● **Task prompt**: Below are the records. Retype exactly the lines between the lines holding "For Responsive Web" and "Why you shouldn't", inclusive.

[Dataset entries]
· · · · · · ·

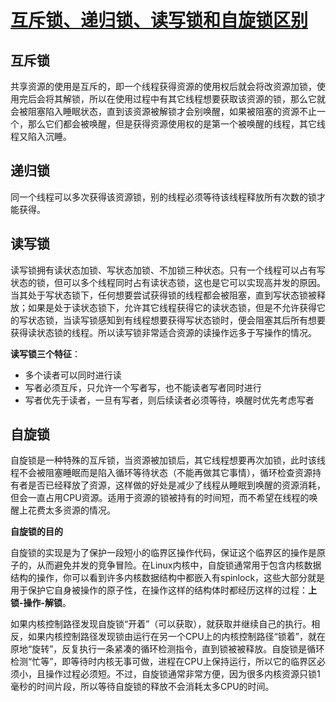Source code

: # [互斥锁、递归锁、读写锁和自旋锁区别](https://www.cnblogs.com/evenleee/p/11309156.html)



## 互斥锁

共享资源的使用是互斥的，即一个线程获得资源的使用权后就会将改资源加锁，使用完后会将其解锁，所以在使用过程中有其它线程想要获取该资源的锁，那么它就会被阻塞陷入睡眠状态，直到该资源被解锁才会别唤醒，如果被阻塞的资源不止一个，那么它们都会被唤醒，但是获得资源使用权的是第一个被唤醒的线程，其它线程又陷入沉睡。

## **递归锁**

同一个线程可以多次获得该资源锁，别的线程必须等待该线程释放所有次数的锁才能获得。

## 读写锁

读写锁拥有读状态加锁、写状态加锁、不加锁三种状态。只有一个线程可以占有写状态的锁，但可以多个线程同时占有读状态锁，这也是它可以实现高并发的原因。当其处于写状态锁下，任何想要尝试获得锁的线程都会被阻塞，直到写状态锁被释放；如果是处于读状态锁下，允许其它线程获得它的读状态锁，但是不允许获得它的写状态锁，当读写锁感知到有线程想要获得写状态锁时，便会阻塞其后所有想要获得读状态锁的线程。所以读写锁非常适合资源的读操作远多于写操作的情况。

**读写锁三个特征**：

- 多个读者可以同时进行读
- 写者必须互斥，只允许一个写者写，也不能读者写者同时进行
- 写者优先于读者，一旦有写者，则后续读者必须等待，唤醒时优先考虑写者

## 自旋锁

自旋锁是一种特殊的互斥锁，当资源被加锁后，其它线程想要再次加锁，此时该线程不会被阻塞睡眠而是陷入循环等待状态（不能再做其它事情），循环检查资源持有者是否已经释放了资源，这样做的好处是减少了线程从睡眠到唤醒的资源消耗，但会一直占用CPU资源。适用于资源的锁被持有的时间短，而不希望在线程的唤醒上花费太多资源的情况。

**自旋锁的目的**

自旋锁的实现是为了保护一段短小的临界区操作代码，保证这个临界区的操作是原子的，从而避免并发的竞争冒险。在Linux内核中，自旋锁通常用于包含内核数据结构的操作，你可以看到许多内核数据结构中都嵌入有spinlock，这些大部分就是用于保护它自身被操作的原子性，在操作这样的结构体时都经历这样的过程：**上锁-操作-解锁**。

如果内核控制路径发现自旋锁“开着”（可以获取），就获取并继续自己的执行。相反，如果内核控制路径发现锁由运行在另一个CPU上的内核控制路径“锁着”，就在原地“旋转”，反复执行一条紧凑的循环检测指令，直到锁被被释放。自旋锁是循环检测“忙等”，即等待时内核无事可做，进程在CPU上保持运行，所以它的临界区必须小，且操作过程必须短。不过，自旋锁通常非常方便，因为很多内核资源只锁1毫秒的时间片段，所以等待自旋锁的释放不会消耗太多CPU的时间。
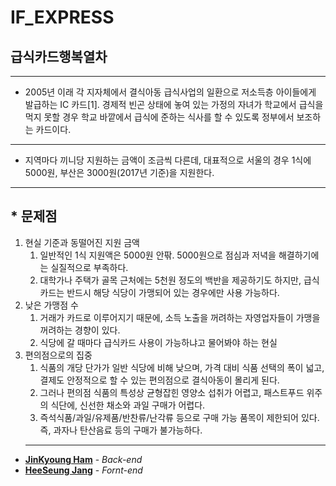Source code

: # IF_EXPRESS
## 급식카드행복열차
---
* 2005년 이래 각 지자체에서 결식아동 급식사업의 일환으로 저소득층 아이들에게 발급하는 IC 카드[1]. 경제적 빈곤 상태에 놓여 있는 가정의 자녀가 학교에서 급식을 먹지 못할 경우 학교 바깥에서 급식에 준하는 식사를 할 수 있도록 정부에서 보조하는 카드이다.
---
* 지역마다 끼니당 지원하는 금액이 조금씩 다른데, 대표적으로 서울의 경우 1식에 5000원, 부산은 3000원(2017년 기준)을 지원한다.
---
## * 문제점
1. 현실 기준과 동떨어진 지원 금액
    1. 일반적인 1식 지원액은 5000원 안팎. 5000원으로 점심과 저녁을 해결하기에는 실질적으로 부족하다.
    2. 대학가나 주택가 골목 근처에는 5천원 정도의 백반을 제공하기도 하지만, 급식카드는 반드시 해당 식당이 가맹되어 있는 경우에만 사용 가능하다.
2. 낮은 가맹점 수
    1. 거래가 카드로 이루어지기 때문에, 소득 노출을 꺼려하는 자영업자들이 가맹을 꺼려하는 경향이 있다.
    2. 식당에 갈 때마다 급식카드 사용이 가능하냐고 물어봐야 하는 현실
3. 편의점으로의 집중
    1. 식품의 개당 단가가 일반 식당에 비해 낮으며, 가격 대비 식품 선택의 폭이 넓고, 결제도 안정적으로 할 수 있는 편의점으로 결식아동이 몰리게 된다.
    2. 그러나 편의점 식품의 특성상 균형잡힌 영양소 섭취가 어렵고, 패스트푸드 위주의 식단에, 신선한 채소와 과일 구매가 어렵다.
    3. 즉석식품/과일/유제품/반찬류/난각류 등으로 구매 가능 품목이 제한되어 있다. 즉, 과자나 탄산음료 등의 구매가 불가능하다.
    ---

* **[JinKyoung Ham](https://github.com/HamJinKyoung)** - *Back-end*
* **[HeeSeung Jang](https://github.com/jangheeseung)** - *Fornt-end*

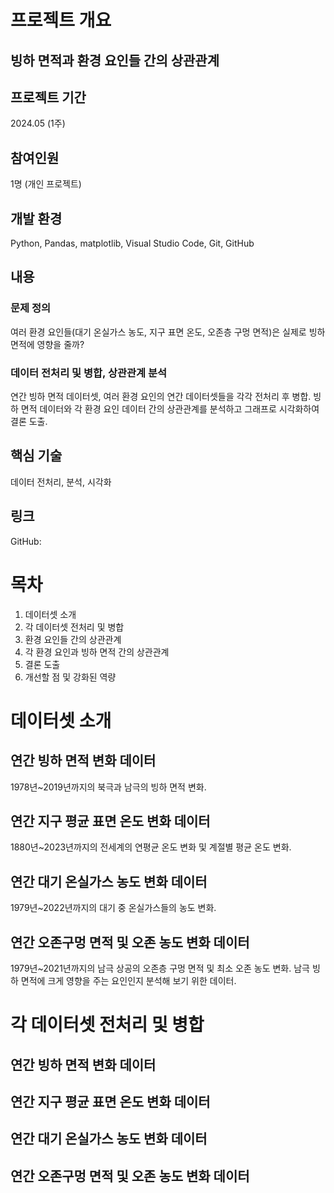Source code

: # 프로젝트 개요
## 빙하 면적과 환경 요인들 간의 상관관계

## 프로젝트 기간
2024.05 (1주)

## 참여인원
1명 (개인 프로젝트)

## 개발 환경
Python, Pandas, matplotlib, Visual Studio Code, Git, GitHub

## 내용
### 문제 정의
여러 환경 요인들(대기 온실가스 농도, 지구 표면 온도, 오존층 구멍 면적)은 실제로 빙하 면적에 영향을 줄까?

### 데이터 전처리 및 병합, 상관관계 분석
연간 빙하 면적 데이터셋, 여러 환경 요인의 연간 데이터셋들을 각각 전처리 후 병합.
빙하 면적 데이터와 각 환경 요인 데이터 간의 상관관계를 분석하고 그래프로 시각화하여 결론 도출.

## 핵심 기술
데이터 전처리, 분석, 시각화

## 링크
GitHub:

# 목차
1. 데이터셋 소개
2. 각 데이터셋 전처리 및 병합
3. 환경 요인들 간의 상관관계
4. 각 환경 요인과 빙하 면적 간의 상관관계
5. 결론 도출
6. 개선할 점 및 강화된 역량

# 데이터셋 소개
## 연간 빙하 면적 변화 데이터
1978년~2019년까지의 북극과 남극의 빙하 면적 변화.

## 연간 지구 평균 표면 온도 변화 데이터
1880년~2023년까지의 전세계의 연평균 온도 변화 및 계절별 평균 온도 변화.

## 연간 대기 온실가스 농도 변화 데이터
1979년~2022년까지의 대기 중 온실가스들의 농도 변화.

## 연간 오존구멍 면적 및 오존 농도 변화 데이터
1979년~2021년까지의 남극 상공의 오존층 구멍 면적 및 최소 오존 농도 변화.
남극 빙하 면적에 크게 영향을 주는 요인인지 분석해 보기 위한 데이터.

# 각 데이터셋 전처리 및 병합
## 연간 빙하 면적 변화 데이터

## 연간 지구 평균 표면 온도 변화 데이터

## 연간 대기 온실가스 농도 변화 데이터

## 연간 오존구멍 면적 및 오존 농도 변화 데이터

· · · · · · ·

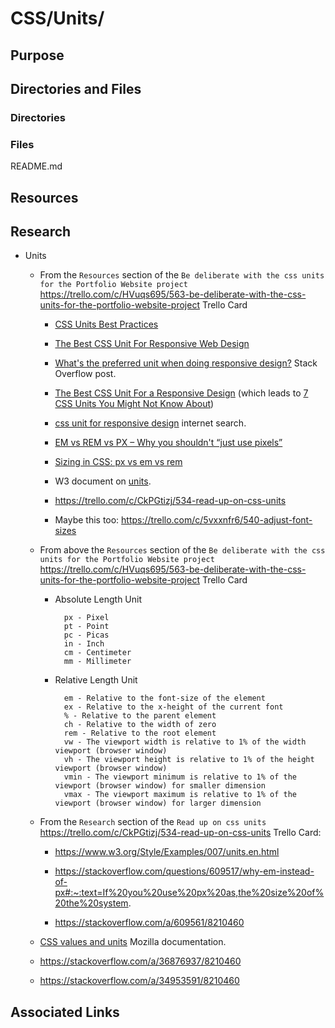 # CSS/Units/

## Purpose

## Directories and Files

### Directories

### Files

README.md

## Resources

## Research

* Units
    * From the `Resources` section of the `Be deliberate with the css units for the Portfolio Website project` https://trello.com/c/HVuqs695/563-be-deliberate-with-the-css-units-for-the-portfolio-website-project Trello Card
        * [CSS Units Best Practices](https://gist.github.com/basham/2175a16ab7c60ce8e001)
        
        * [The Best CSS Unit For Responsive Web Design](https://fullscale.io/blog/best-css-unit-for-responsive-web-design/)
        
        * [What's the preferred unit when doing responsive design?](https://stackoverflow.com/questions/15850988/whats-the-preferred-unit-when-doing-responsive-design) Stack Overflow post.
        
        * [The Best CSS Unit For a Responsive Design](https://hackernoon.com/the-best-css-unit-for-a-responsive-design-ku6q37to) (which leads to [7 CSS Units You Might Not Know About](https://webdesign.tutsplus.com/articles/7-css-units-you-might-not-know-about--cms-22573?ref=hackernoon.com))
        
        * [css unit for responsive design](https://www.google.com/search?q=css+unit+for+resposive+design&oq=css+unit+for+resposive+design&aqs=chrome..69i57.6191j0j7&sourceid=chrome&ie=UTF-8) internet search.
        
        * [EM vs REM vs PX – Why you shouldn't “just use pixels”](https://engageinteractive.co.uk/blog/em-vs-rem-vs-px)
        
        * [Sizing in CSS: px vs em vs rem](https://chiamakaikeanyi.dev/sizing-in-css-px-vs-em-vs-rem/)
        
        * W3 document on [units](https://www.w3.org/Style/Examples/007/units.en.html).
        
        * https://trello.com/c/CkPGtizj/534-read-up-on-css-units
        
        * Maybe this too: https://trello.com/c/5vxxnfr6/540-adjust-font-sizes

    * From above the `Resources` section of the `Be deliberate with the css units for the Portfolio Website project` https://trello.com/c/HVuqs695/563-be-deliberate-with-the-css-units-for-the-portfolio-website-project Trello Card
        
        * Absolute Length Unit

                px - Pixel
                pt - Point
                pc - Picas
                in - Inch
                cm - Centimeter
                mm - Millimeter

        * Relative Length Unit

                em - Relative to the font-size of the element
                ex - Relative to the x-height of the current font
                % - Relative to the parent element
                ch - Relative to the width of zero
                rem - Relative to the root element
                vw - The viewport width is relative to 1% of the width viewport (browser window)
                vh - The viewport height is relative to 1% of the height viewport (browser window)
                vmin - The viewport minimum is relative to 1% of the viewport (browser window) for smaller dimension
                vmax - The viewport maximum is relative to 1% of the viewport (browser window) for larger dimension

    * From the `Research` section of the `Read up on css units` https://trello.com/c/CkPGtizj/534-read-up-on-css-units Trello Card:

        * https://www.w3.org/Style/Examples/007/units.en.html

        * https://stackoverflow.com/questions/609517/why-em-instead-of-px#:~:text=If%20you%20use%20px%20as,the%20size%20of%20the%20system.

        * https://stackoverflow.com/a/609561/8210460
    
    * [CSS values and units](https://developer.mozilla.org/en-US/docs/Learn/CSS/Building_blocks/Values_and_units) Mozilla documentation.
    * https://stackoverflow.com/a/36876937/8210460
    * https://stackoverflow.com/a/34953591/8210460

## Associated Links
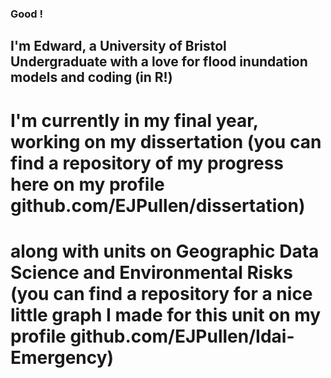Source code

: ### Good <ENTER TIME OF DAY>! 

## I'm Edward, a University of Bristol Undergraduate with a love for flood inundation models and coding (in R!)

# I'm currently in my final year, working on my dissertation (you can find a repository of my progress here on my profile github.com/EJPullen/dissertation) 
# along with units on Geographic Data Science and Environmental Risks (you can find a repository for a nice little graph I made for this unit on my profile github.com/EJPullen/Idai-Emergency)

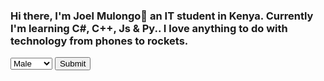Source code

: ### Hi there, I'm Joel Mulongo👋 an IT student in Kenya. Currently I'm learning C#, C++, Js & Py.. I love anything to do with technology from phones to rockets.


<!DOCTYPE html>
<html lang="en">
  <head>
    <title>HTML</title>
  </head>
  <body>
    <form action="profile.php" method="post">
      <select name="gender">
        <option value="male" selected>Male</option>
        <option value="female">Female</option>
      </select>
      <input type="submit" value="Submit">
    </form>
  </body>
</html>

· · · · · · ·

● **The answer**:
        * [The Best CSS Unit For Responsive Web Design](https://fullscale.io/blog/best-css-unit-for-responsive-web-design/)
        
        * [What's the preferred unit when doing responsive design?](https://stackoverflow.com/questions/15850988/whats-the-preferred-unit-when-doing-responsive-design) Stack Overflow post.
        
        * [The Best CSS Unit For a Responsive Design](https://hackernoon.com/the-best-css-unit-for-a-responsive-design-ku6q37to) (which leads to [7 CSS Units You Might Not Know About](https://webdesign.tutsplus.com/articles/7-css-units-you-might-not-know-about--cms-22573?ref=hackernoon.com))
        
        * [css unit for responsive design](https://www.google.com/search?q=css+unit+for+resposive+design&oq=css+unit+for+resposive+design&aqs=chrome..69i57.6191j0j7&sourceid=chrome&ie=UTF-8) internet search.
        
        * [EM vs REM vs PX – Why you shouldn't “just use pixels”](https://engageinteractive.co.uk/blog/em-vs-rem-vs-px)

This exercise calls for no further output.